# Provided material:

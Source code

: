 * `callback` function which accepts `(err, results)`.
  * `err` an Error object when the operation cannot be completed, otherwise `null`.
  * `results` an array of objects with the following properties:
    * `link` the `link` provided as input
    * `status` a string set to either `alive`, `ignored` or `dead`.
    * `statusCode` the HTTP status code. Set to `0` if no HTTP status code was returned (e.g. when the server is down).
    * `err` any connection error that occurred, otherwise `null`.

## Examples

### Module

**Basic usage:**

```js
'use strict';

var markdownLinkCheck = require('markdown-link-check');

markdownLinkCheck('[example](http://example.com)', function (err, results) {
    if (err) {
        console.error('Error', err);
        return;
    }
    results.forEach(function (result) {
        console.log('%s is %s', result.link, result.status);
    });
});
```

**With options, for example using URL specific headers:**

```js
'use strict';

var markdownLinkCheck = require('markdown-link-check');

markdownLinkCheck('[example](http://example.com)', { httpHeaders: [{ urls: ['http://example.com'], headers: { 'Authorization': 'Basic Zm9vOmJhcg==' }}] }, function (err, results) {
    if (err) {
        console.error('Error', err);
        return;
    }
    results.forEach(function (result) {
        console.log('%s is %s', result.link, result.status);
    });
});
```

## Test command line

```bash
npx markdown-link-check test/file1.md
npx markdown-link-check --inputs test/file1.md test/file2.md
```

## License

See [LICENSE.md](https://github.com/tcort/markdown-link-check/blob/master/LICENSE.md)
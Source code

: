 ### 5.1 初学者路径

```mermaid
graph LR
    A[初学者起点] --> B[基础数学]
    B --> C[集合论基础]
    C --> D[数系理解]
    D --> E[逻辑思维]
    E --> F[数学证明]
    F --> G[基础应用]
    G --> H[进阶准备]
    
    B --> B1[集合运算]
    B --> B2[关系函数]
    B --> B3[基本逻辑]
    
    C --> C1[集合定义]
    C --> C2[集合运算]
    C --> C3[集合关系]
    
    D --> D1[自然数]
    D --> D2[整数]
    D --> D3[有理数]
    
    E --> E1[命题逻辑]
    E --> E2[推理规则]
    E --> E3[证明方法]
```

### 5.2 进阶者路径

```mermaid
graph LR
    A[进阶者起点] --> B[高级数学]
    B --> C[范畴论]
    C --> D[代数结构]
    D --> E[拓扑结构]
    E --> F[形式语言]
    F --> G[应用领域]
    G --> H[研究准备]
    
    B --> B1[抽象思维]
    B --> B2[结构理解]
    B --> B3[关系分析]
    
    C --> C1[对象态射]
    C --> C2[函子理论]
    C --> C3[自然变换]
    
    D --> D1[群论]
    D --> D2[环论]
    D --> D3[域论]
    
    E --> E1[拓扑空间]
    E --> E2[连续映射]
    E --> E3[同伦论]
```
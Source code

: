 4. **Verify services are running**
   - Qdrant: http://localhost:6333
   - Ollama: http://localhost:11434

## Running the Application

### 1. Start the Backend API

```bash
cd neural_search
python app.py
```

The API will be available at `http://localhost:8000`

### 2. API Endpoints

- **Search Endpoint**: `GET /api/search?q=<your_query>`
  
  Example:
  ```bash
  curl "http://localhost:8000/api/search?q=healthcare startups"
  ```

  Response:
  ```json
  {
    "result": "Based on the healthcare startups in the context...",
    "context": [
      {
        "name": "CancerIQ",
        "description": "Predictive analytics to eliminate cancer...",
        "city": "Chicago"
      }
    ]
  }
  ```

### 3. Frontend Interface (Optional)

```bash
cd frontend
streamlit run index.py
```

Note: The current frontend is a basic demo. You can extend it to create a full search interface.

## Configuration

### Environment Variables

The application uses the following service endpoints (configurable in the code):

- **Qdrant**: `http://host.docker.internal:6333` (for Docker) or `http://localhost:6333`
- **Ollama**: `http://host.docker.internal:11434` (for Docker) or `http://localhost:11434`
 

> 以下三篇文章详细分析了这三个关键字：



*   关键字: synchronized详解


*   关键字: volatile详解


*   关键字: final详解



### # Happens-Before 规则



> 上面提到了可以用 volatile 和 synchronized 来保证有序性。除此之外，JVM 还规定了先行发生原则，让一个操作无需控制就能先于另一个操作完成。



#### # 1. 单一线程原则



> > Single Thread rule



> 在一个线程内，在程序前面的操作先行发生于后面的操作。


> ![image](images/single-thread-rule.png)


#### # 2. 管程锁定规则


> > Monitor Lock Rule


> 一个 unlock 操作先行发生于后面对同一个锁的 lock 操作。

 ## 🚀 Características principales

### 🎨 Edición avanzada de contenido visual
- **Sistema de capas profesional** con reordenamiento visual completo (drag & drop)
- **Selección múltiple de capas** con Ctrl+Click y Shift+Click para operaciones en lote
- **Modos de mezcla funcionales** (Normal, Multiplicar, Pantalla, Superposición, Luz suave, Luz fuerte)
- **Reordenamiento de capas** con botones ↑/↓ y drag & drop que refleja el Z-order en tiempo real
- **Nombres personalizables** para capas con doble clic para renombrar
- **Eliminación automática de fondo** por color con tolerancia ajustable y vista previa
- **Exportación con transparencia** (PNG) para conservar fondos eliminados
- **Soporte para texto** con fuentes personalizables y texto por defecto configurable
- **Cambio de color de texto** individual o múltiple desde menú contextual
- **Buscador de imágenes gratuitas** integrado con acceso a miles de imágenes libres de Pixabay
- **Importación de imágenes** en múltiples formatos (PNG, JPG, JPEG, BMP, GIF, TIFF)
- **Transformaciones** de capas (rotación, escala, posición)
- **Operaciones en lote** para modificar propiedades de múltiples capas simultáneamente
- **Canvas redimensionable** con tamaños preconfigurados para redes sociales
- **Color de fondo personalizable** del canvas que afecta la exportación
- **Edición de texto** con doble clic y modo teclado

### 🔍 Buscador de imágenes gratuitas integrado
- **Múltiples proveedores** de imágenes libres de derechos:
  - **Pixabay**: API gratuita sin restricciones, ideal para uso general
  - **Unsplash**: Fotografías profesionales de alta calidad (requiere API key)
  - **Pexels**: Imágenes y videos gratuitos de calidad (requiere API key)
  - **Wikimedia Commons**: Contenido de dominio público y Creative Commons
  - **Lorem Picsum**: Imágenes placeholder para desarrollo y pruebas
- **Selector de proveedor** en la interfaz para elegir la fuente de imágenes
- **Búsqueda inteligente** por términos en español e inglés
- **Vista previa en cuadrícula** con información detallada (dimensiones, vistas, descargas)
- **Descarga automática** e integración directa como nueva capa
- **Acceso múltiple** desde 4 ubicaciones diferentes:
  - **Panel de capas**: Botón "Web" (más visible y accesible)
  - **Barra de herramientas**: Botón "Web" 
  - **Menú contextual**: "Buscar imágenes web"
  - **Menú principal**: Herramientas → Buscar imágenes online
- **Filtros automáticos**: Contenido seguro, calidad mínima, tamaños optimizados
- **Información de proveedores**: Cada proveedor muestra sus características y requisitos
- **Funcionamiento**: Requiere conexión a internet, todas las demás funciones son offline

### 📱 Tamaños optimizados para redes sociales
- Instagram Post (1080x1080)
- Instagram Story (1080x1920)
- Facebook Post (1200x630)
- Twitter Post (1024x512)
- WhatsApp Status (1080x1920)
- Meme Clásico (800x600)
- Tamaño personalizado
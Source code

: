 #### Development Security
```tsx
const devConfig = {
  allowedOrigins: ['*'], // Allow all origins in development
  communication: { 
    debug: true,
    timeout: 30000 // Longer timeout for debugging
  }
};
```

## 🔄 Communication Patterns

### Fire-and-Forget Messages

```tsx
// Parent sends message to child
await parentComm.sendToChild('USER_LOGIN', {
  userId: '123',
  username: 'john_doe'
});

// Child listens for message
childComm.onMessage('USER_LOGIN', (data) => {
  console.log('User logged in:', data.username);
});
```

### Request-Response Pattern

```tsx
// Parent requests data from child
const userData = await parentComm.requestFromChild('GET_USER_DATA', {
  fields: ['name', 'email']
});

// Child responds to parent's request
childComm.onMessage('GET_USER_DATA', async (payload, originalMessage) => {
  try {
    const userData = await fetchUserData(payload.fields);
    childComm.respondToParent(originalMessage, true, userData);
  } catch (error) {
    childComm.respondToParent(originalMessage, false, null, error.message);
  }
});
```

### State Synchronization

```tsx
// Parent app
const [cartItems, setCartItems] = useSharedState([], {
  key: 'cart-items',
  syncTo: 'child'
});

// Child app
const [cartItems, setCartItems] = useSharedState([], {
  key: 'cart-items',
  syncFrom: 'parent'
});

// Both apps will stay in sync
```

# Work item:
Out of the data above, set down the lines from the one with "- **Sistema de" to the one with "- **Buscador de", both included, exactly as written and with no additions.

# Your solution:
- **Sistema de capas profesional** con reordenamiento visual completo (drag & drop)
- **Selección múltiple de capas** con Ctrl+Click y Shift+Click para operaciones en lote
- **Modos de mezcla funcionales** (Normal, Multiplicar, Pantalla, Superposición, Luz suave, Luz fuerte)
- **Reordenamiento de capas** con botones ↑/↓ y drag & drop que refleja el Z-order en tiempo real
- **Nombres personalizables** para capas con doble clic para renombrar
- **Eliminación automática de fondo** por color con tolerancia ajustable y vista previa
- **Exportación con transparencia** (PNG) para conservar fondos eliminados
- **Soporte para texto** con fuentes personalizables y texto por defecto configurable
- **Cambio de color de texto** individual o múltiple desde menú contextual
- **Buscador de imágenes gratuitas** integrado con acceso a miles de imágenes libres de Pixabay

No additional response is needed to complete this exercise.